Because it’s such a big culinary undertaking to source and cook a complete pig, the lechon is widely seen as a foodstuff for special occasions. It’s often cooked and prepared by multiple chefs and takes nearly five hours to finish sizzling on the spit.

Food historians think that lechon cooking originated in the Philippines when the Spanish came. Before that, the locals of these islands followed the Chinese tradition of chopping up their pigs before cooking. Indeed, there’s actually a Spanish and Portuguese version of this dish that’s cooked in Europe during major holidays like Easter and Christmas.

Philppine food culture – our conclusion

Philippine food culture draws on the influences of both east and west. There are dishes here that hearken back to the coming and going of European powers, like suckling pig and the sweet coconut pies. However, there are others that relate more to Asian cooking traditions, like the soy-topped stir-fried noodles and the kare kare meats marinated in ginger and chili. Okay, so Philippine foods might not be the best on the health front, but they are packed with strong flavors and tend to be very filling. They’re also a great window onto the local culture, since foods are often shared with friends and families during big events and holidays.

What is the most popular food in the Philippines?
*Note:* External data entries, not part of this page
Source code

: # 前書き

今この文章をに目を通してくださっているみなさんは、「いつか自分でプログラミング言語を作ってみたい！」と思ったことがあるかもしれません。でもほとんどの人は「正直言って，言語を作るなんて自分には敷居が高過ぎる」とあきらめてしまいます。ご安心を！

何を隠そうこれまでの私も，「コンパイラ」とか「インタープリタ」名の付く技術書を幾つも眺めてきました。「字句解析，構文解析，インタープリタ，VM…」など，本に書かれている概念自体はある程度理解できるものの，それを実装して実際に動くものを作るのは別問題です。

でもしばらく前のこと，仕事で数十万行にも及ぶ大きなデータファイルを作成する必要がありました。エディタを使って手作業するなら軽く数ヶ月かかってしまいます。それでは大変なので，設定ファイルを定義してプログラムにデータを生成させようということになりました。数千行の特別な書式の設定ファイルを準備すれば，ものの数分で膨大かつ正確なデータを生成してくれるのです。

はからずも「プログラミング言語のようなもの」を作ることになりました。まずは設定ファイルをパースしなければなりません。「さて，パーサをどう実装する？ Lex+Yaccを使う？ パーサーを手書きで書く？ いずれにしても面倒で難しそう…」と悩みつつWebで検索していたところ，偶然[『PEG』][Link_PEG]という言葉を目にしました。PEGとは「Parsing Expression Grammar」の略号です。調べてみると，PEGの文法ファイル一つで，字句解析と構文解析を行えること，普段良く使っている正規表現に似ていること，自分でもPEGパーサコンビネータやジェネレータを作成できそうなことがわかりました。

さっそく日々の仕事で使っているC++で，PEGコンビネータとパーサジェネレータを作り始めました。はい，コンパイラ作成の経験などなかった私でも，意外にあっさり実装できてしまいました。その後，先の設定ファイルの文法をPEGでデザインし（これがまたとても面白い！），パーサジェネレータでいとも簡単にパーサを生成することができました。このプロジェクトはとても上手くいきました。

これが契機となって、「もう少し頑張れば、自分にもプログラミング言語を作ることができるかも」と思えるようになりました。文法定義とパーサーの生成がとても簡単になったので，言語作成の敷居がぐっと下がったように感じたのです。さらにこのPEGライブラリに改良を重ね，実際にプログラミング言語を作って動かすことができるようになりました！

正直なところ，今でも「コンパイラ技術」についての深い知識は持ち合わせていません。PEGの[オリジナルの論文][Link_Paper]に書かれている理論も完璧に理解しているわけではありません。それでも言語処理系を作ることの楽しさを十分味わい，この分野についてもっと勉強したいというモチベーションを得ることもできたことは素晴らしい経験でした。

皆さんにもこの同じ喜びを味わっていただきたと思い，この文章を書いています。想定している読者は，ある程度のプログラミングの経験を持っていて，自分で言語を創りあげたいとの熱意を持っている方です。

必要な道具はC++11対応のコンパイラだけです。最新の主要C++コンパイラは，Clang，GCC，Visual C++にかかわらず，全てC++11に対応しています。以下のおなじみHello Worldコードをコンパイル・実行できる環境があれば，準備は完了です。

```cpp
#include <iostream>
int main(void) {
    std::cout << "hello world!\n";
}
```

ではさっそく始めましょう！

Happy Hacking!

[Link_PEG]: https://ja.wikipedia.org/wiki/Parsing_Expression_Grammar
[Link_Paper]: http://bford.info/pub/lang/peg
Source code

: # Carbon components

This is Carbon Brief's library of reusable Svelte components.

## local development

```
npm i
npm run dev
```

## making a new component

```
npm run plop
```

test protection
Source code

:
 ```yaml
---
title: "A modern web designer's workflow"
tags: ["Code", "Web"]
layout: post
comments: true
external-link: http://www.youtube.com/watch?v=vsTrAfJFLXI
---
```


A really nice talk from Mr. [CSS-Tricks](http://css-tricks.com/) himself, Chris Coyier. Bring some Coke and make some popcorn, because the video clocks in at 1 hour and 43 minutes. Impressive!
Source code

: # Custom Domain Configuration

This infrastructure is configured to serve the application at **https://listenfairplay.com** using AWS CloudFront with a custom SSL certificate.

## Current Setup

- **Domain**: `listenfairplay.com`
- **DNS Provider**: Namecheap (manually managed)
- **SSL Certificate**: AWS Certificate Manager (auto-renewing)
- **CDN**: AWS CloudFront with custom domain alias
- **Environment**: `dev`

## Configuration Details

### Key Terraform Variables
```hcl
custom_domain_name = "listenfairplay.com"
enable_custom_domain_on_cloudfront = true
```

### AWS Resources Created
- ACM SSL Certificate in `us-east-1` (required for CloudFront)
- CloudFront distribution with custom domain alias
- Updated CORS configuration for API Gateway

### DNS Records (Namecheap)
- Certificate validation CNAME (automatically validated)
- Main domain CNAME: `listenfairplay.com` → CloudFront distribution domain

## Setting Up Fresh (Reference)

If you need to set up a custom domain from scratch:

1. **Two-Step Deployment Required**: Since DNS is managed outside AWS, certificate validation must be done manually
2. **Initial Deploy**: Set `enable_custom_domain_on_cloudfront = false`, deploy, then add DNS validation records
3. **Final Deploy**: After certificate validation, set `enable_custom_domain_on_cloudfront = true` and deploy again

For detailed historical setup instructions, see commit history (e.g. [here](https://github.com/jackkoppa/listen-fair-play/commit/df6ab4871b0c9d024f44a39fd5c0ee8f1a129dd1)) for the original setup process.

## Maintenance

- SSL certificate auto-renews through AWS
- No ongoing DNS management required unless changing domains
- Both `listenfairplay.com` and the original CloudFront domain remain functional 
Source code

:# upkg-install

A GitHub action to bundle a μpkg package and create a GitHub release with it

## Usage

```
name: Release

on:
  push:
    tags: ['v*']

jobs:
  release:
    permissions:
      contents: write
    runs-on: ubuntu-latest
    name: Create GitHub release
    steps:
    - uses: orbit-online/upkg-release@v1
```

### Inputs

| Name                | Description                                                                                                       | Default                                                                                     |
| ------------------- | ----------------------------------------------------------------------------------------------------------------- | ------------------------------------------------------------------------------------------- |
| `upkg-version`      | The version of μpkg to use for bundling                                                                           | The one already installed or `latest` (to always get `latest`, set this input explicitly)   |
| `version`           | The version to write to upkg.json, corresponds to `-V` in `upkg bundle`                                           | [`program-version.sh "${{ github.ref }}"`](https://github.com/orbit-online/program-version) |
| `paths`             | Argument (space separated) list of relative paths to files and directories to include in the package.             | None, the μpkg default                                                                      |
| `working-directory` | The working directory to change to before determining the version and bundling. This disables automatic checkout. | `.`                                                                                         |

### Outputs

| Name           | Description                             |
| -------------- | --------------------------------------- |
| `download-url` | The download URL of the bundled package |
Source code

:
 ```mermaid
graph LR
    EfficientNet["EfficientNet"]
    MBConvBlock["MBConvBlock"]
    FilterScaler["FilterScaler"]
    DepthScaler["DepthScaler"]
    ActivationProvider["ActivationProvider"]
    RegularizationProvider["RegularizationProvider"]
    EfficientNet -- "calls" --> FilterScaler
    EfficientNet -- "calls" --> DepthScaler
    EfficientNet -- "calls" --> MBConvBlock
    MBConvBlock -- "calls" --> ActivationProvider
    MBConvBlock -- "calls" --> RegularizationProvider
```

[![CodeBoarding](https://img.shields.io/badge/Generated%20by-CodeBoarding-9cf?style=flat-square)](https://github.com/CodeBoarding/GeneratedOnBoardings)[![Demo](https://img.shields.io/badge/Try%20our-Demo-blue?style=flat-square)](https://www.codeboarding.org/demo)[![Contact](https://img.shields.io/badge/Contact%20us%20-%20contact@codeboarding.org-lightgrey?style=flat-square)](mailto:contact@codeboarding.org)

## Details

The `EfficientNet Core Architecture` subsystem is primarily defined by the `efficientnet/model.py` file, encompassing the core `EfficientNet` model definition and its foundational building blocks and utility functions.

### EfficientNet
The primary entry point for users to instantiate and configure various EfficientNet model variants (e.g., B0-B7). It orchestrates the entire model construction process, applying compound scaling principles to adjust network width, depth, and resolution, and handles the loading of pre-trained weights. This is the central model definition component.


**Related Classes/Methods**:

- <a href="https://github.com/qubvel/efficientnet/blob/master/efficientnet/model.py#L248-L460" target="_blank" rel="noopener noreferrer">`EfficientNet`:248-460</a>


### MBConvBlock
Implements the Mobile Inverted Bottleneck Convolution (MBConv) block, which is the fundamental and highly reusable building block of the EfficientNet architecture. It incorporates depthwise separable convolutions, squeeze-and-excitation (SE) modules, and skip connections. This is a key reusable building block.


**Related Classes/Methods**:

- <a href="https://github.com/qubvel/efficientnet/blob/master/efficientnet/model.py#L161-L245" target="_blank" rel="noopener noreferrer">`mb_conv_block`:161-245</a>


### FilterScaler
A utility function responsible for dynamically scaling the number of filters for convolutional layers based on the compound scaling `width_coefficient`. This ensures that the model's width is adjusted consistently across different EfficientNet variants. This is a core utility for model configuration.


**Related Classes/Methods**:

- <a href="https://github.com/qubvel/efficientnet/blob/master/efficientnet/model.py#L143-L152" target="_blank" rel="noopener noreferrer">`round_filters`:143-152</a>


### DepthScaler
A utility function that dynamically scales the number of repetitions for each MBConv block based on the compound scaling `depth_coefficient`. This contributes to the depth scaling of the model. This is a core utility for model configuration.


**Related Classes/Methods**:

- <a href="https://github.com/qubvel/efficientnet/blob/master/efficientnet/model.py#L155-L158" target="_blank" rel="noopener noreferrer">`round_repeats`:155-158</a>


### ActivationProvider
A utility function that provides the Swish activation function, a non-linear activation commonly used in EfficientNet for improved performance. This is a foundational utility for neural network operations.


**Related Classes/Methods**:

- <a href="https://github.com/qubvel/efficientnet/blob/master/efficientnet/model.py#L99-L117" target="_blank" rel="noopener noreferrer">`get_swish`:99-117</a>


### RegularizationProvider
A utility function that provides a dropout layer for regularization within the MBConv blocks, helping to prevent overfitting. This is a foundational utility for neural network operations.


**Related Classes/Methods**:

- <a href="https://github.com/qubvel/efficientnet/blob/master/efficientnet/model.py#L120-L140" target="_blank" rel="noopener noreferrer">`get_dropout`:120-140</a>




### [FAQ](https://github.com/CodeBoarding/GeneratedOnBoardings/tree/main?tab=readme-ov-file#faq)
If there is one food ingredient that could be deemed the most popular in the Philippines it is undoubtedly white rice. There is actually a belief across Filipino culture that no meal is complete without it. It is commonplace that rice will take up half of the plate when serving a meal. This is often due to the fact that many Filipino dishes are stew based and go really well with something drier on the side.

How does Filipino food reflect culture?

Food plays a huge role in Filipino culture. It is not only about the food itself but also the memories that come with a meal, and the time spent with friends and family while eating. Food is not about eating on the go or having a quick snack, but more about taking the time to sit and enjoy something to eat with company.

Is Filipino food healthy?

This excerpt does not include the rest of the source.